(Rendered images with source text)
■ ■ ■ ■ ■ ■ ■

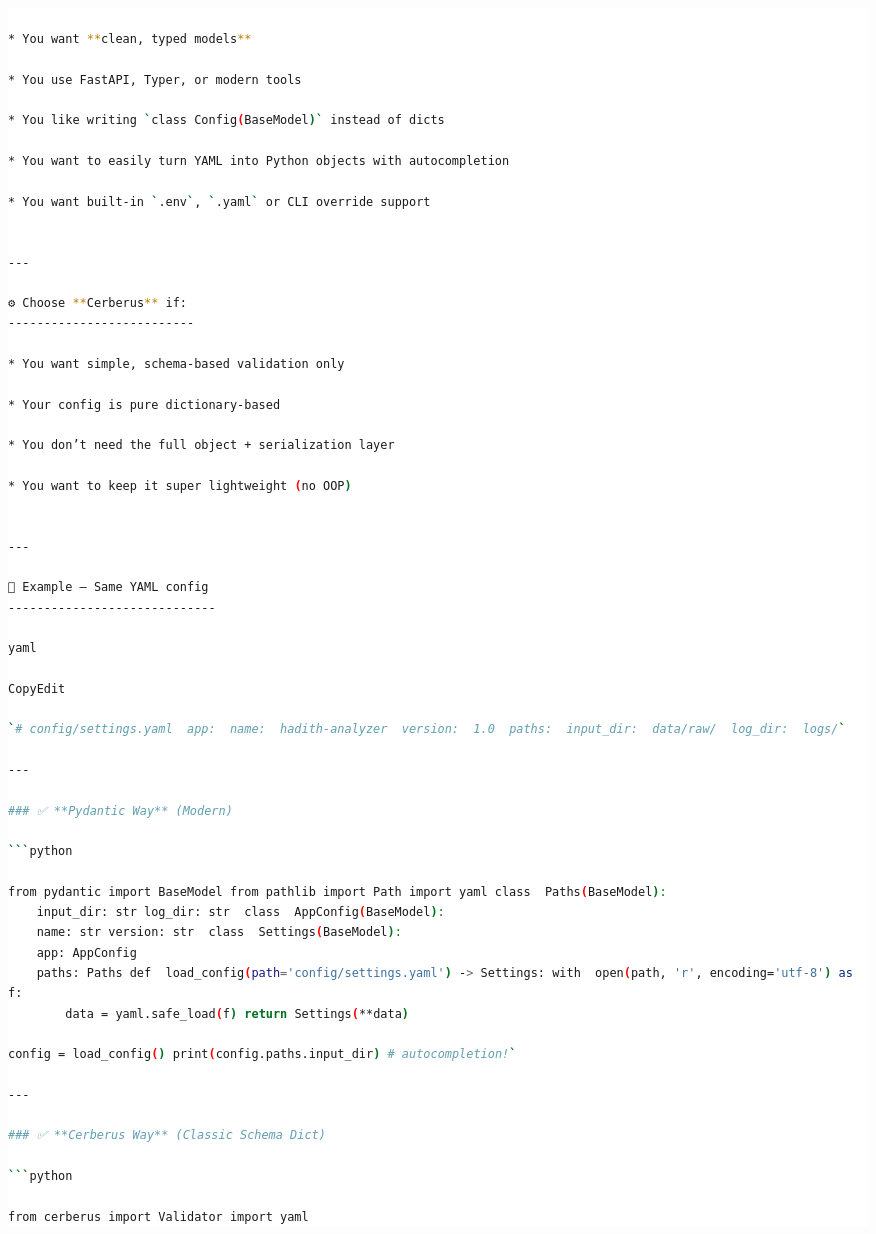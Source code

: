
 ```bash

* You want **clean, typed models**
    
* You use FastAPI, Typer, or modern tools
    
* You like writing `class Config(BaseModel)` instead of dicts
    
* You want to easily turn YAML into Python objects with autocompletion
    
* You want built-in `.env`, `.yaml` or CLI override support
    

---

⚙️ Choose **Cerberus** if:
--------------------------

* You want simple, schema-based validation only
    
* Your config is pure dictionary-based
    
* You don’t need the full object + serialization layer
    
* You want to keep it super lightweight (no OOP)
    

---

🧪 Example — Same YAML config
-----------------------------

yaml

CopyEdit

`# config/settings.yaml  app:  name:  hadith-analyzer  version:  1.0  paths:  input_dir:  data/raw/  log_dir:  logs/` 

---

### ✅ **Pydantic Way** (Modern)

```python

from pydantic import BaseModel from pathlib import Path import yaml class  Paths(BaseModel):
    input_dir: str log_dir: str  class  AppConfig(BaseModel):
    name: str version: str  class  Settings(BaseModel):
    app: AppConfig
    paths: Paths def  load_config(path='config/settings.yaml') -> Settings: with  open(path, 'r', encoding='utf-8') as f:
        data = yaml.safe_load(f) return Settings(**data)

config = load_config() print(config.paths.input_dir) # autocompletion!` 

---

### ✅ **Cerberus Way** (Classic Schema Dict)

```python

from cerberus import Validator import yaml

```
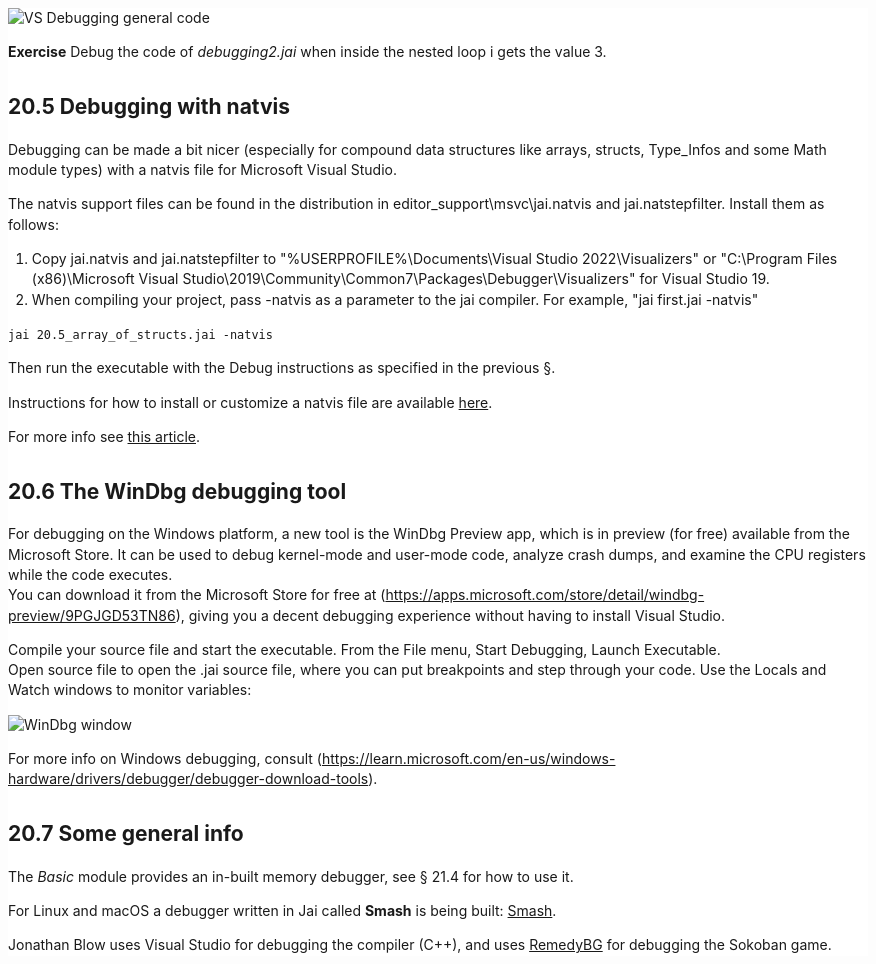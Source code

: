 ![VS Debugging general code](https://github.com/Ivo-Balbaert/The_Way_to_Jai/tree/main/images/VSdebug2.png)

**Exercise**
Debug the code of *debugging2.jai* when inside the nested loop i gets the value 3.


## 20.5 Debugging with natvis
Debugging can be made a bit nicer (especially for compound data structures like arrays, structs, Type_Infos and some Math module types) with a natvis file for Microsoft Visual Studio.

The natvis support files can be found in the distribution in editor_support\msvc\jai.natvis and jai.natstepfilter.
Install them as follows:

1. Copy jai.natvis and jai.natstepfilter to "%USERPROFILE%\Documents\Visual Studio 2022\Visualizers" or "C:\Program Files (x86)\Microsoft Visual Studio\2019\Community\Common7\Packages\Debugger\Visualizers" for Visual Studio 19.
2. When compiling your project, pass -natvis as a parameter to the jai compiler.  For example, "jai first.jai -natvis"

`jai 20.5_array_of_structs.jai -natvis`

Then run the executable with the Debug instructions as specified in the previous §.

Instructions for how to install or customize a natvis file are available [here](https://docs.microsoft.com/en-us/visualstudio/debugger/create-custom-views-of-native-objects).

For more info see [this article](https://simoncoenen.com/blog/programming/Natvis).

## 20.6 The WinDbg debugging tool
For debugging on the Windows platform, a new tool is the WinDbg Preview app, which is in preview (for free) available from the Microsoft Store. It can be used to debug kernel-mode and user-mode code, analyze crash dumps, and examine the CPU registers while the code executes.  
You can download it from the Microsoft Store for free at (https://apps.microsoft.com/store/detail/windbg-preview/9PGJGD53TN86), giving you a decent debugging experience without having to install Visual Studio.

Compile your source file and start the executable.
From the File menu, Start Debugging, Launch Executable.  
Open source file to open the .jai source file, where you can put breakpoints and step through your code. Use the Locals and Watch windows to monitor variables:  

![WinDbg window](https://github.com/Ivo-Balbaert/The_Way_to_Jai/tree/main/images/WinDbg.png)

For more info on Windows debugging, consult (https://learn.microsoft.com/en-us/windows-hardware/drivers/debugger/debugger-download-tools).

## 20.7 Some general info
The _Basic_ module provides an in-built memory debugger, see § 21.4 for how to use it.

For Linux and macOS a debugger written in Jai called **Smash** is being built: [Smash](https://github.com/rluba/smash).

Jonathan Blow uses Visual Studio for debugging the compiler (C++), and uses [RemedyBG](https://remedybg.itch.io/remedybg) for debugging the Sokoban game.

■ ■ ■ ■ ■ ■ ■

*Action item:* Copy out the lines of the records above in which the string "AppConfig" appears.

*Answer section:*
    input_dir: str log_dir: str  class  AppConfig(BaseModel):
    app: AppConfig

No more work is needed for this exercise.